The latest version of the state’s biennial budget boasts $763 million in new money to be spent on K-12 education, a sign that, to some public officials, the end is in sight for this session’s contentious budget debate.
“As we’re working on these short-term, immediate needs, we’re simultaneously working on a long-term plan that systemically improves teacher pay,” said Gov. Eric Holcomb, joining Republican legislative leaders to unveil the latest budget proposal at a press conference Tuesday. “We have proven this session that we have listened to our constituents, we have set responsible goals, and we have built consensus over the last four months.”
The $763 million breaks down into a variety of programs, primarily a 2.5 percent base increase to K-12 tuition support, totaling $178 million in fiscal year 2019, and a 2.5 percent increase in fiscal year 2020, adding up to $361 million.
The 2.5 percent increase in base tuition support will include all schools, including charter, virtual charter and choice schools.
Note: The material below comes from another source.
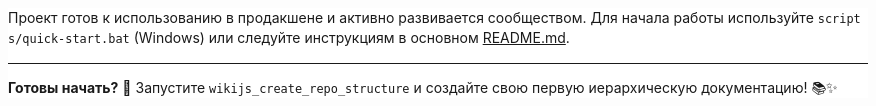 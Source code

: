 Проект готов к использованию в продакшене и активно развивается сообществом. Для начала работы используйте `scripts/quick-start.bat` (Windows) или следуйте инструкциям в основном [README.md](../README.md).

---

**Готовы начать?** 🚀 Запустите `wikijs_create_repo_structure` и создайте свою первую иерархическую документацию! 📚✨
This translates into a 10 percent increase in charter school funding each fiscal year, as well as a 5 percent funding increase for virtual schools in fiscal year 2019 and a 9 percent increase in fiscal year 2020, according to an analysis by the Legislative Services Agency.
Coupled with the sweeping appropriations offered in the budget, including a more than $261 million appropriation to cover extra funding in the Indiana Department of Child Services (DCS), lawmakers expect to maintain more than $2 billion in its reserves, a main priority for Republican leadership.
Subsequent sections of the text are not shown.